Editörün Notu: 4 Temmuz 1821’de dönemin Dışişleri Bakanı John Quincy Adams şunları verdi: Bağımsızlık Günü konuşması.
Ve şimdi, dostlar ve yurttaşlar, eğer eski dünyanın bilge ve bilgili filozofları, nütasyon ve sapmanın ilk gözlemcileri, çıldırtıcı eter ve görünmez gezegenlerin kaşifleri, Congreve roketlerinin ve Şarapnel mermilerinin mucitleri, kalplerini bu işe yatkın bulmalıdırlar. Amerika insanlığın yararına ne yaptı?
Cevabımız şu olsun: Amerika, kendisini bir ulus olarak var eden aynı sesle, insan doğasının sönmez haklarını ve hükümetin tek yasal temellerini insanlığa ilan etti. Amerika, uluslar meclisinde, aralarına kabul edildiğinden beri, çoğu zaman sonuçsuz kalsa da, onlara her zaman dürüst dostluk, eşit özgürlük ve cömert karşılıklılık elini uzattı.
Çoğu zaman umursamaz ve çoğu zaman küçümseyen kulaklara rağmen, aralarında eşit özgürlüğün, eşit adaletin ve eşit hakların dilini konuştu.
Neredeyse yarım asırlık bir süre içinde, tek bir istisna olmaksızın, kendi bağımsızlığını iddia edip sürdürürken diğer ulusların bağımsızlığına saygı duydu.

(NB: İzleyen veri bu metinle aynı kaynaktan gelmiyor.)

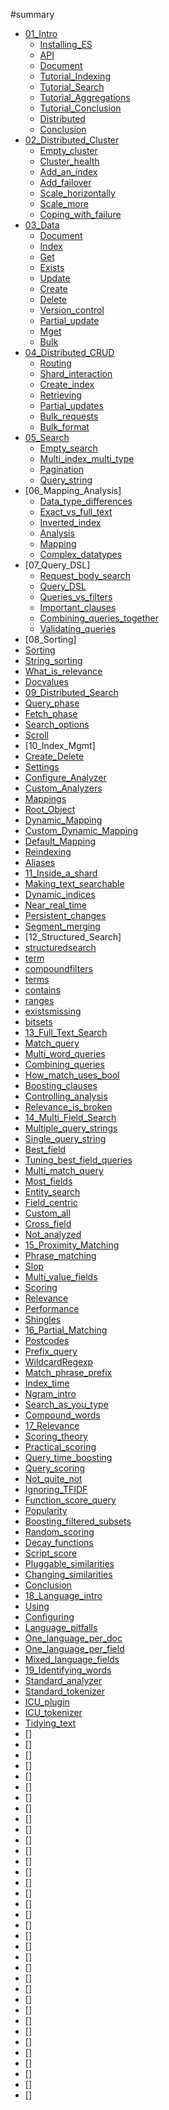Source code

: #summary
* [01_Intro](010_Intro/05_What_is_it.asciidoc)
  * [Installing_ES](010_Intro/10_Installing_ES.asciidoc)
  * [API](010_Intro/15_API.asciidoc)
  * [Document](010_Intro/20_Document.asciidoc)
  * [Tutorial_Indexing](010_Intro/25_Tutorial_Indexing.asciidoc)
  * [Tutorial_Search](010_Intro/30_Tutorial_Search.asciidoc)
  * [Tutorial_Aggregations](010_Intro/35_Tutorial_Aggregations.asciidoc)
  * [Tutorial_Conclusion](010_Intro/40_Tutorial_Conclusion.asciidoc)
  * [Distributed](010_Intro/45_Distributed.asciidoc)
  * [Conclusion](010_Intro/50_Conclusion.asciidoc)
* [02_Distributed_Cluster](020_Distributed_Cluster/00_Intro.asciidoc)
  * [Empty_cluster](020_Distributed_Cluster/05_Empty_cluster.asciidoc)
  * [Cluster_health](020_Distributed_Cluster/10_Cluster_health.asciidoc)
  * [Add_an_index](020_Distributed_Cluster/15_Add_an_index.asciidoc)
  * [Add_failover](020_Distributed_Cluster/20_Add_failover.asciidoc)
  * [Scale_horizontally](020_Distributed_Cluster/25_Scale_horizontally.asciidoc)
  * [Scale_more](020_Distributed_Cluster/30_Scale_more.asciidoc)
  * [Coping_with_failure](020_Distributed_Cluster/35_Coping_with_failure.asciidoc)
* [03_Data](030_Data/00_Intro.asciidoc)
  * [Document](030_Data/05_Document.asciidoc)
  * [Index](030_Data/10_Index.asciidoc)
  * [Get](030_Data/15_Get.asciidoc)
  * [Exists](030_Data/20_Exists.asciidoc)
  * [Update](030_Data/25_Update.asciidoc)
  * [Create](030_Data/30_Create.asciidoc)
  * [Delete](030_Data/35_Delete.asciidoc)
  * [Version_control](030_Data/40_Version_control.asciidoc)
  * [Partial_update](030_Data/45_Partial_update.asciidoc)
  * [Mget](030_Data/50_Mget.asciidoc)
  * [Bulk](030_Data/55_Bulk.asciidoc)
* [04_Distributed_CRUD](040_Distributed_CRUD/00_Intro.asciidoc)
  * [Routing](040_Distributed_CRUD/05_Routing.asciidoc)
  * [Shard_interaction](040_Distributed_CRUD/10_Shard_interaction.asciidoc)
  * [Create_index](040_Distributed_CRUD/15_Create_index_delete.asciidoc)
  * [Retrieving](040_Distributed_CRUD/20_Retrieving.asciidoc)
  * [Partial_updates](040_Distributed_CRUD/25_Partial_updates.asciidoc)
  * [Bulk_requests](040_Distributed_CRUD/30_Bulk_requests.asciidoc)
  * [Bulk_format](040_Distributed_CRUD/35_Bulk_format.asciidoc)
* [05_Search](050_Search/00_Intro.asciidoc)
  * [Empty_search](050_Search/05_Empty_search.asciidoc)
  * [Multi_index_multi_type](050_Search/10_Multi_index_multi_type.asciidoc)
  * [Pagination](050_Search/15_Pagination.asciidoc)
  * [Query_string](050_Search/20_Query_string.asciidoc)
* [06_Mapping_Analysis]
  * [Data_type_differences](052_Mapping_Analysis/25_Data_type_differences.asciidoc)
  * [Exact_vs_full_text](052_Mapping_Analysis/30_Exact_vs_full_text.asciidoc)
  * [Inverted_index](052_Mapping_Analysis/35_Inverted_index.asciidoc)
  * [Analysis](052_Mapping_Analysis/40_Analysis.asciidoc)
  * [Mapping](052_Mapping_Analysis/45_Mapping.asciidoc)
  * [Complex_datatypes](052_Mapping_Analysis/50_Complex_datatypes.asciidoc)
* [07_Query_DSL]
  * [Request_body_search](054_Query_DSL/55_Request_body_search.asciidoc)
  * [Query_DSL](054_Query_DSL/60_Query_DSL.asciidoc)
  * [Queries_vs_filters](054_Query_DSL/65_Queries_vs_filters.asciidoc)
  * [Important_clauses](054_Query_DSL/70_Important_clauses.asciidoc)
  * [Combining_queries_together](054_Query_DSL/75_Combining_queries_together.asciidoc)
  * [Validating_queries](054_Query_DSL/80_Validating_queries.asciidoc)
* [08_Sorting]
 * [Sorting](056_Sorting/85_Sorting.asciidoc)
 * [String_sorting](056_Sorting/88_String_sorting.asciidoc)
 * [What_is_relevance](056_Sorting/90_What_is_relevance.asciidoc)
 * [Docvalues](056_Sorting/95_Docvalues.asciidoc)
* [09_Distributed_Search](060_Distributed_Search/00_Intro.asciidoc)
 * [Query_phase](060_Distributed_Search/05_Query_phase.asciidoc)
 * [Fetch_phase](060_Distributed_Search/10_Fetch_phase.asciidoc)
 * [Search_options](060_Distributed_Search/15_Search_options.asciidoc)
 * [Scroll](060_Distributed_Search/20_Scroll.asciidoc)
* [10_Index_Mgmt]
 * [Create_Delete](070_Index_Mgmt/05_Create_Delete.asciidoc)
 * [Settings](070_Index_Mgmt/10_Settings.asciidoc)
 * [Configure_Analyzer](070_Index_Mgmt/15_Configure_Analyzer.asciidoc)
 * [Custom_Analyzers](070_Index_Mgmt/20_Custom_Analyzers.asciidoc)
 * [Mappings](070_Index_Mgmt/25_Mappings.asciidoc)
 * [Root_Object](070_Index_Mgmt/30_Root_Object.asciidoc)
 * [Dynamic_Mapping](070_Index_Mgmt/35_Dynamic_Mapping.asciidoc)
 * [Custom_Dynamic_Mapping](070_Index_Mgmt/40_Custom_Dynamic_Mapping.asciidoc)
 * [Default_Mapping](070_Index_Mgmt/45_Default_Mapping.asciidoc)
 * [Reindexing](070_Index_Mgmt/50_Reindexing.asciidoc)
 * [Aliases](070_Index_Mgmt/55_Aliases.asciidoc)
* [11_Inside_a_shard](075_Inside_a_shard/10_Intro.asciidoc)
 * [Making_text_searchable](075_Inside_a_shard/20_Making_text_searchable.asciidoc)
 * [Dynamic_indices](075_Inside_a_shard/30_Dynamic_indices.asciidoc)
 * [Near_real_time](075_Inside_a_shard/40_Near_real_time.asciidoc)
 * [Persistent_changes](075_Inside_a_shard/50_Persistent_changes.asciidoc)
 * [Segment_merging](075_Inside_a_shard/60_Segment_merging.asciidoc)
* [12_Structured_Search]
 * [structuredsearch](080_Structured_Search/00_structuredsearch.asciidoc)
 * [term](080_Structured_Search/05_term.asciidoc)
 * [compoundfilters](080_Structured_Search/10_compoundfilters.asciidoc)
 * [terms](080_Structured_Search/15_terms.asciidoc)
 * [contains](080_Structured_Search/20_contains.asciidoc)
 * [ranges](080_Structured_Search/25_ranges.asciidoc)
 * [existsmissing](080_Structured_Search/30_existsmissing.asciidoc)
 * [bitsets](080_Structured_Search/40_bitsets.asciidoc)
* [13_Full_Text_Search](100_Full_Text_Search/00_Intro.asciidoc)
 * [Match_query](100_Full_Text_Search/05_Match_query.asciidoc)
 * [Multi_word_queries](100_Full_Text_Search/10_Multi_word_queries.asciidoc)
 * [Combining_queries](100_Full_Text_Search/15_Combining_queries.asciidoc)
 * [How_match_uses_bool](100_Full_Text_Search/20_How_match_uses_bool.asciidoc)
 * [Boosting_clauses](100_Full_Text_Search/25_Boosting_clauses.asciidoc)
 * [Controlling_analysis](100_Full_Text_Search/30_Controlling_analysis.asciidoc)
 * [Relevance_is_broken](100_Full_Text_Search/35_Relevance_is_broken.asciidoc)
* [14_Multi_Field_Search](110_Multi_Field_Search/00_Intro.asciidoc)
 * [Multiple_query_strings](110_Multi_Field_Search/05_Multiple_query_strings.asciidoc)
 * [Single_query_string](110_Multi_Field_Search/10_Single_query_string.asciidoc)
 * [Best_field](110_Multi_Field_Search/15_Best_field.asciidoc)
 * [Tuning_best_field_queries](110_Multi_Field_Search/20_Tuning_best_field_queries.asciidoc)
 * [Multi_match_query](110_Multi_Field_Search/25_Multi_match_query.asciidoc)
 * [Most_fields](110_Multi_Field_Search/30_Most_fields.asciidoc)
 * [Entity_search](110_Multi_Field_Search/35_Entity_search.asciidoc)
 * [Field_centric](110_Multi_Field_Search/40_Field_centric.asciidoc)
 * [Custom_all](110_Multi_Field_Search/45_Custom_all.asciidoc)
 * [Cross_field](110_Multi_Field_Search/50_Cross_field.asciidoc)
 * [Not_analyzed](110_Multi_Field_Search/55_Not_analyzed.asciidoc)
* [15_Proximity_Matching](120_Proximity_Matching/00_Intro.asciidoc)
 * [Phrase_matching](120_Proximity_Matching/05_Phrase_matching.asciidoc)
 * [Slop](120_Proximity_Matching/10_Slop.asciidoc)
 * [Multi_value_fields](120_Proximity_Matching/15_Multi_value_fields.asciidoc)
 * [Scoring](120_Proximity_Matching/20_Scoring.asciidoc)
 * [Relevance](120_Proximity_Matching/25_Relevance.asciidoc)
 * [Performance](120_Proximity_Matching/30_Performance.asciidoc)
 * [Shingles](120_Proximity_Matching/35_Shingles.asciidoc)
* [16_Partial_Matching](130_Partial_Matching/00_Intro.asciidoc)
 * [Postcodes](130_Partial_Matching/05_Postcodes.asciidoc)
 * [Prefix_query](130_Partial_Matching/10_Prefix_query.asciidoc)
 * [WildcardRegexp](130_Partial_Matching/15_WildcardRegexp.asciidoc)
 * [Match_phrase_prefix](130_Partial_Matching/20_Match_phrase_prefix.asciidoc)
 * [Index_time](130_Partial_Matching/25_Index_time.asciidoc)
 * [Ngram_intro](130_Partial_Matching/30_Ngram_intro.asciidoc)
 * [Search_as_you_type](130_Partial_Matching/35_Search_as_you_type.asciidoc)
 * [Compound_words](130_Partial_Matching/40_Compound_words.asciidoc)
* [17_Relevance](170_Relevance/05_Intro.asciidoc)
 * [Scoring_theory](170_Relevance/10_Scoring_theory.asciidoc)
 * [Practical_scoring](170_Relevance/15_Practical_scoring.asciidoc)
 * [Query_time_boosting](170_Relevance/20_Query_time_boosting.asciidoc)
 * [Query_scoring](170_Relevance/25_Query_scoring.asciidoc)
 * [Not_quite_not](170_Relevance/30_Not_quite_not.asciidoc)
 * [Ignoring_TFIDF](170_Relevance/35_Ignoring_TFIDF.asciidoc)
 * [Function_score_query](170_Relevance/40_Function_score_query.asciidoc)
 * [Popularity](170_Relevance/45_Popularity.asciidoc)
 * [Boosting_filtered_subsets](170_Relevance/50_Boosting_filtered_subsets.asciidoc)
 * [Random_scoring](170_Relevance/55_Random_scoring.asciidoc)
 * [Decay_functions](170_Relevance/60_Decay_functions.asciidoc)
 * [Script_score](170_Relevance/65_Script_score.asciidoc)
 * [Pluggable_similarities](170_Relevance/70_Pluggable_similarities.asciidoc)
 * [Changing_similarities](170_Relevance/75_Changing_similarities.asciidoc)
 * [Conclusion](170_Relevance/80_Conclusion.asciidoc)
* [18_Language_intro](200_Language_intro/00_Intro.asciidoc)
 * [Using](200_Language_intro/10_Using.asciidoc)
 * [Configuring](200_Language_intro/20_Configuring.asciidoc)
 * [Language_pitfalls](200_Language_intro/30_Language_pitfalls.asciidoc)
 * [One_language_per_doc](200_Language_intro/40_One_language_per_doc.asciidoc)
 * [One_language_per_field](200_Language_intro/50_One_language_per_field.asciidoc)
 * [Mixed_language_fields](200_Language_intro/60_Mixed_language_fields.asciidoc)
* [19_Identifying_words](210_Identifying_words/00_Intro.asciidoc)
 * [Standard_analyzer](210_Identifying_words/10_Standard_analyzer.asciidoc)
 * [Standard_tokenizer](210_Identifying_words/20_Standard_tokenizer.asciidoc)
 * [ICU_plugin](210_Identifying_words/30_ICU_plugin.asciidoc)
 * [ICU_tokenizer](210_Identifying_words/40_ICU_tokenizer.asciidoc)
 * [Tidying_text](210_Identifying_words/50_Tidying_text.asciidoc)
* []
* []
* []
* []
* []
* []
* []
* []
* []
* []
* []
* []
* []
* []
* []
* []
* []
* []
* []
* []
* []
* []
* []
* []
* []
* []
* []
* []
* []
* []
* []
* []
* []
* []
* []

Kalbi ziyaret eden son yaşamsal damlaya kadar bağlı kaldığı ilkeler için çatışma çıktığında bile, başkalarının endişelerine müdahale etmekten kaçındı.
Muhtemelen gelecek yüzyıllar boyunca, o Aceldama Avrupa dünyasının tüm yarışmalarının, kökleşmiş gücün ve doğru ortaya çıkan yarışmalar olacağını gördü.
Özgürlük ve Bağımsızlık bayrağının açıldığı veya açılacağı her yerde, kalbi, kutsamaları ve duaları orada olacaktır.
Ama yok edecek canavarlar aramak için yurt dışına gitmiyor.
Herkesin özgürlük ve bağımsızlığının iyi dilekçisidir.
O sadece kendi başına şampiyon ve haklıdır.
Sesinin çehresinden ve örneğinin şefkatli sempatisinden genel davayı takdir edecek.
Kendi sancaklarından başka sancaklara kaydolursa, bunlar yabancı bağımsızlığın sancakları olsalar bile, kendisini tüm çıkar ve entrika savaşlarına, kişisel açgözlülük, kıskançlık ve hırs savaşlarına kurtarma gücünün ötesinde dahil edeceğini çok iyi biliyor. renkleri benimseyen ve özgürlük standardını gasp eden.
Politikasının temel düsturları, fark edilmeden özgürlükten güce değişecekti.
Dünyanın diktatörü olabilir. Artık kendi ruhunun hükümdarı olmayacaktı.
[America’s] zafer egemenlik değil, özgürlüktür. Onun yürüyüşü aklın yürüyüşü. Bir mızrağı ve bir kalkanı var: ama kalkanının sloganı Özgürlük, Bağımsızlık, Barış. Bu onun Beyannamesiydi: İnsanlığın geri kalanıyla gerekli ilişkisinin izin verdiği ölçüde, uygulaması buydu.
John Quincy Adams, Amerika Birleşik Devletleri’nin sekizinci dışişleri bakanıydı ve altıncı başkan oldu.